Unlike the other films, Jigsaw has a more detached narrative, making it easier for newcomers to watch without needing to see the previous installments. If you know the basic gist of the films and the main villain’s motivation, then there is not much else to know.

While it saves audience the taxing experience of having to watch seven Saw movies for context, it most likely will not provide an engaging experience beyond some squeamish gore and few tense moments.

For fans of the movies, however, the plot of this movie reflects how barren the writers are of ideas at this point. Most fans of the franchise will concede that the films are not particularly well-written.

The timeline of the Saw franchise is notoriously complicated and improbable in numerous aspects, mostly due to the barrage of twist endings. However, the one in this film not only retcons the previous twists and turns the Saw series has thrown our way, but it riddles the story with inconsistencies, such as distracting anachronistic details and its failure to fit within the overall sequence of events throughout the series. Not only that, but it fails to serve as anything beyond a cheap attempt to fool the audience as opposed to creating engaging character dynamics.

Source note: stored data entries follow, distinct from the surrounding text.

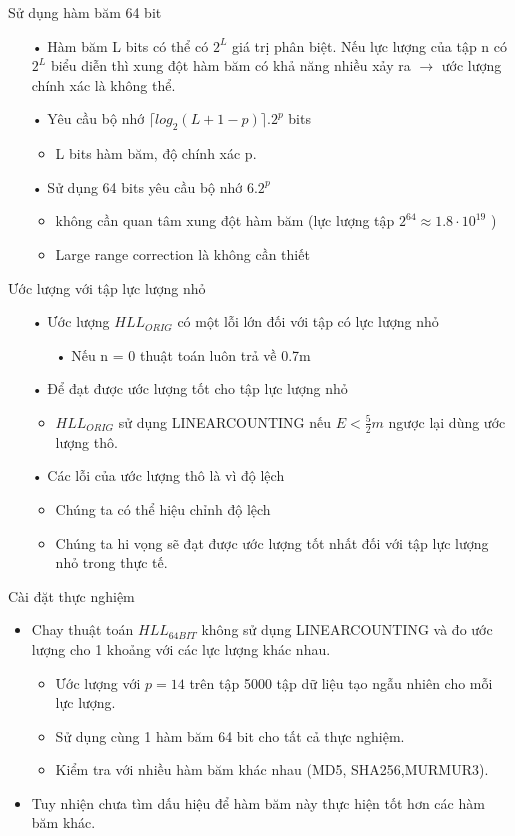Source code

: \documentclass{beamer}
\newcommand{\bi}{\begin{itemize}}
\newcommand{\ei}{\end{itemize}}
\begin{document}
\begin{frame}{Sử dụng hàm băm 64 bit}
\begin{itemize}
\item[•] Hàm băm L bits có thể có $2^L$ giá trị phân biệt. Nếu lực lượng của tập n có $2^L$ biểu diễn thì xung đột hàm băm có khả năng nhiều xảy ra $\rightarrow$ ước lượng chính xác là không thể.
\item[•] Yêu cầu bộ nhớ $\lceil log_2(L + 1 - p) \rceil .2^p$ bits
\begin{itemize}
\item L bits hàm băm, độ chính xác p.
\end{itemize}
\item[•] Sử dụng 64 bits yêu cầu bộ nhớ $6.2^p$
\begin{itemize}
\item không cần quan tâm xung đột hàm băm (lực lượng tập $2^64 \approx 1.8\cdot 10^{19}$ )
\item Large range correction là không cần thiết 
\end{itemize}
\end{itemize}
\end{frame}
\begin{frame}{Ước lượng với tập lực lượng nhỏ}
\begin{itemize}
\item[•] Ước lượng $HLL_{ORIG}$ có một lỗi lớn đối với tập có lực lượng nhỏ
\begin{itemize}
\item[•] Nếu n = 0 thuật toán luôn trả về 0.7m 
\end{itemize}
\item[•] Để đạt được ước lượng tốt cho tập lực lượng nhỏ
\begin{itemize}
\item $HLL_{ORIG}$ sử dụng LINEARCOUNTING nếu $E < \frac{5}{2}m$ ngược lại dùng ước lượng thô. 
\end{itemize}
\item[•] Các lỗi của ước lượng thô là vì độ lệch
\begin{itemize}
\item Chúng ta có thể hiệu chỉnh độ lệch
\item Chúng ta hi vọng sẽ đạt được ước lượng tốt nhất đối với tập lực lượng nhỏ trong thực tế.
\end{itemize}
\end{itemize}
\end{frame}
\begin{frame}{Cài đặt thực nghiệm}
\bi
\item Chay thuật toán $HLL_{64BIT}$ không sử dụng LINEARCOUNTING và đo ước lượng cho 1 khoảng với các lực lượng khác nhau.
\bi
\item Ước lượng với $p = 14$ trên tập 5000 tập dữ liệu tạo ngẫu nhiên cho mỗi lực lượng.
\item Sử dụng cùng 1 hàm băm 64 bit cho tất cả thực nghiệm.
\item Kiểm tra với nhiều hàm băm khác nhau (MD5, SHA256,MURMUR3).
\ei
\item Tuy nhiện chưa tìm dấu hiệu để hàm băm này thực hiện tốt hơn các hàm băm khác.
\ei
\end{frame}
\end{document}
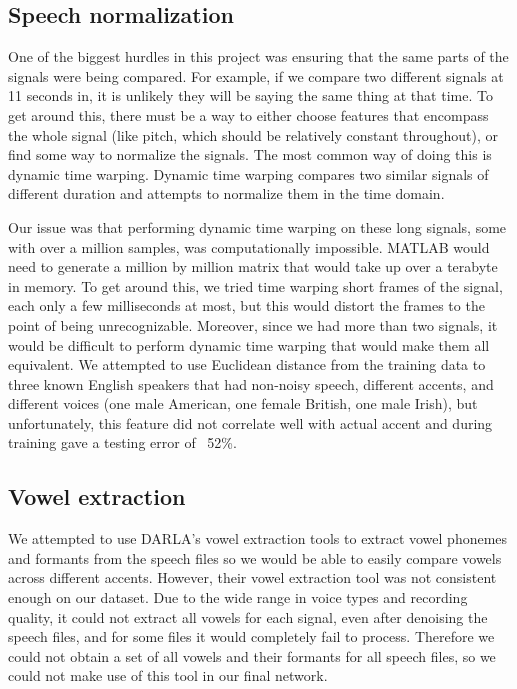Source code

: \documentclass{article}
\begin{document}
\subsection{Speech normalization}
\label{subsec:normalization}

One of the biggest hurdles in this project was ensuring that the same parts of the signals were being compared.
For example, if we compare two different signals at 11 seconds in, it is unlikely they will be saying the same thing at that time.
To get around this, there must be a way to  either choose features that encompass the whole signal (like pitch, which should be relatively constant throughout), or find some way to normalize the signals.
The most common way of doing this is dynamic time warping.
Dynamic time warping compares two similar signals of different duration and attempts to normalize them in the time domain.

Our issue was that performing dynamic time warping on these long signals, some with over a million samples, was computationally impossible.
MATLAB would need to generate a million by million matrix that would take up over a terabyte in memory.
To get around this, we tried time warping short frames of the signal, each only a few milliseconds at most, but this would distort the frames to the point of being unrecognizable.
Moreover, since we had more than two signals, it would be difficult to perform dynamic time warping that would make them all equivalent.
We attempted to use Euclidean distance from the training data to three known English speakers that had non-noisy speech, different accents, and different voices (one male American, one female British, one male Irish), but unfortunately, this feature did not correlate well with actual accent and during training gave a testing error of ~52\%.

\subsection{Vowel extraction}
\label{subsec:vowel}

We attempted to use DARLA’s vowel extraction tools \cite{DARLA} to extract vowel phonemes and formants from the speech files so we would be able to easily compare vowels across different accents.
However, their vowel extraction tool was not consistent enough on our dataset.
Due to the wide range in voice types and recording quality, it could not extract all vowels for each signal, even after denoising the speech files, and for some files it would completely fail to process.
Therefore we could not obtain a set of all vowels and their formants for all speech files, so we could not make use of this tool in our final network.
\end{document}
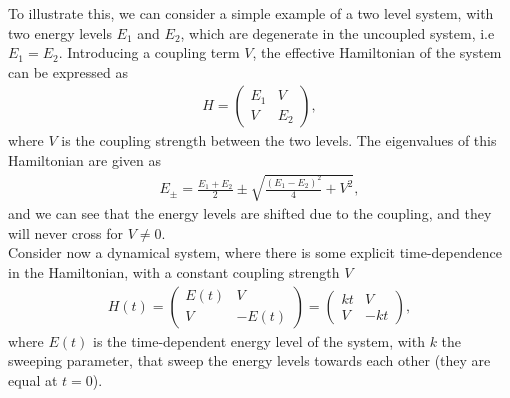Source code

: \documentclass{subfiles}
\begin{document}
To illustrate this, we can consider a simple example of a two level system, with two energy levels $E_1$ and $E_2$, which are degenerate in the uncoupled system, i.e $E_1 = E_2$. Introducing a coupling term $V$, the effective Hamiltonian of the system can be expressed as
\begin{align*}
    H = \begin{pmatrix}
        E_1 & V \\
        V & E_2
    \end{pmatrix},
\end{align*}
where $V$ is the coupling strength between the two levels. The eigenvalues of this Hamiltonian are given as
\begin{align*}
    E_\pm = \frac{E_1 + E_2}{2} \pm \sqrt{\frac{(E_1 - E_2)^2}{4} + V^2},
\end{align*}
and we can see that the energy levels are shifted due to the coupling, and they will never cross for $V\neq0$. \\ 

Consider now a dynamical system, where there is some explicit time-dependence in the Hamiltonian, with a constant coupling strength $V$
\begin{align}
    H(t) = \begin{pmatrix}
        E(t) & V \\
        V & -E(t)
    \end{pmatrix} = \begin{pmatrix}
        kt & V \\
        V & -kt
    \end{pmatrix} \label{eq:landau_zener},
\end{align}
where $E(t)$ is the time-dependent energy level of the system, with $k$ the sweeping parameter, that sweep the energy levels towards each other (they are equal at $t=0$). 
\end{document}
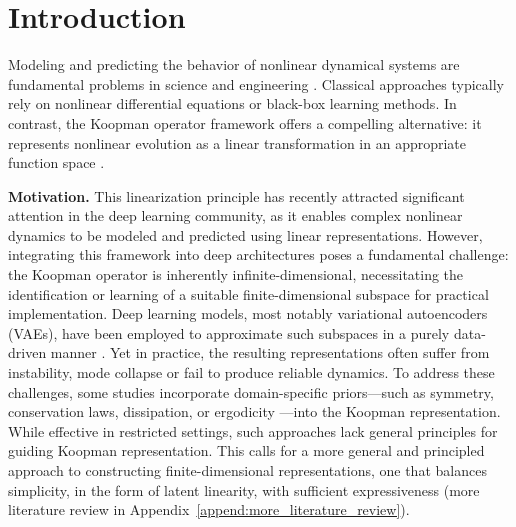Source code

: \documentclass{article} %
\begin{document}
\section{Introduction}
Modeling and predicting the behavior of nonlinear dynamical systems are fundamental problems in science and engineering \citep{brunton2020machine, kovachki2023neural, mezic2020koopman}. Classical approaches typically rely on nonlinear differential equations or black-box learning methods. In contrast, the Koopman operator framework offers a compelling alternative: it represents nonlinear evolution as a linear transformation in an appropriate function space \citep{koopman1931hamiltonian, fritz1995john}.

\textbf{Motivation.} This linearization principle has recently attracted significant attention in the deep learning community, as it enables complex nonlinear dynamics to be modeled and predicted using linear representations. However, integrating this framework into deep architectures poses a fundamental challenge: the Koopman operator is inherently infinite-dimensional, necessitating the identification or learning of a suitable finite-dimensional subspace for practical implementation. Deep learning models, most notably variational autoencoders (VAEs), have been employed to approximate such subspaces in a purely data-driven manner \citep{otto2019linearly, pan2020physics, liu2023koopa}. Yet in practice, the resulting representations often suffer from instability, mode collapse or fail to produce reliable dynamics. To address these challenges, some studies incorporate domain-specific priors—such as symmetry, conservation laws, dissipation, or ergodicity \citep{vaidya2008lyapunov, weissenbacher2022koopman, azencot2020forecasting, cheng2025learning}—into the Koopman representation. While effective in restricted settings, such approaches lack general principles for guiding Koopman representation. This calls for a more general and principled approach to constructing finite-dimensional representations, one that balances simplicity, in the form of latent linearity, with sufficient expressiveness (more literature review in Appendix~\ref{append:more_literature_review}). 
\end{document}
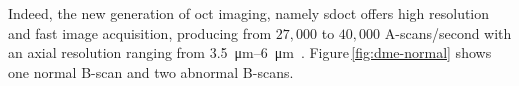 Indeed, the new generation of \ac{oct} imaging, namely \ac{sdoct} offers high resolution and fast image acquisition, producing from $27,000$ to $40,000$ A-scans/second with an axial resolution ranging from \SIrange{3.5}{6}{\micro \metre}~\cite{Chen2005}. 
Figure\,\ref{fig:dme-normal} shows one normal B-scan and two abnormal B-scans.
\begin{figure}
\begin{center}
\hspace*{\fill}
\hfill

\end{center}
\end{figure}
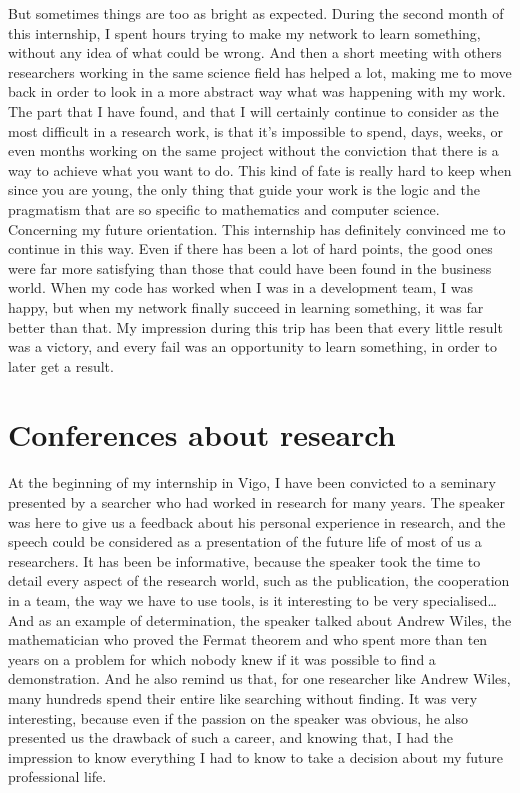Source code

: \documentclass{report}
\begin{document}
		But sometimes things are too as bright as expected. During the second month of this internship, I spent hours trying to make my network to learn something, without any idea of what could be wrong. And then a short meeting with others researchers working in the same science field has helped a lot, making me to move back in order to look in a more abstract way what was happening with my work. The part that I have found, and that I will certainly continue to consider as the most difficult in a research work, is that it's impossible to spend, days, weeks, or even months working on the same project without the conviction that there is a way to achieve what you want to do. This kind of fate is really hard to keep when since you are young, the only thing that guide your work is the logic and the pragmatism that are so specific to mathematics and computer science.\\
		
		Concerning my future orientation. This internship has definitely convinced me to continue in this way. Even if there has been a lot of hard points, the good ones were far more satisfying than those that could have been found in the business world. When my code has worked when I was in a development team, I was happy, but when my network finally succeed in learning something, it was far better than that. My impression during this trip has been that every little result was a victory, and every fail was an opportunity to learn something, in order to later get a result.
		
		\section{Conferences about research}
		
		At the beginning of my internship in Vigo, I have been convicted to a seminary presented by a searcher who had worked in research for many years. The speaker was here to give us a feedback about his personal experience in research, and the speech could be considered as a presentation of the future life of most of us a researchers. It has been be informative, because the speaker took the time to detail every aspect of the research world, such as the publication, the cooperation in a team, the way we have to use tools, is it interesting to be very specialised… And as an example of determination, the speaker talked about Andrew Wiles, the mathematician who proved the Fermat theorem and who spent more than ten years on a problem for which nobody knew if it was possible to find a demonstration. And he also remind us that, for one researcher like Andrew Wiles, many hundreds spend their entire like searching without finding. It was very interesting, because even if the passion on the speaker was obvious, he also presented us the drawback of such a career, and knowing that, I had the impression to know everything I had to know to take a decision about my future professional life.\\
		
\end{document}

Beyond the infuriating retcon, the film suffers from flaws that one would expect from any Saw film. How did Jigsaw know this is how a trap would play out despite the stacked amount of variables that plays against fate? How did Jigsaw know about these people’s crimes despite them either lying to authorities or never telling anyone? How is this supposed to help these people appreciate life better? Is this even about appreciating life at this point? Is the audience supposed to view Jigsaw as a godlike figure? If so, how does that tie in with the series’s attempt to create plausible real-life situations out of the implausible? These questions and more are prominent throughout the film’s runtime.

Aside from adequate performances, decently fluent directing and a plethora of laughs (both self-aware and unintentional), Jigsaw is another entertaining misfire that will please die-hard fans, but turn away critics and newcomers.

After an eighth installment, I think it is time someone finally looked at this series and said, “Game over.”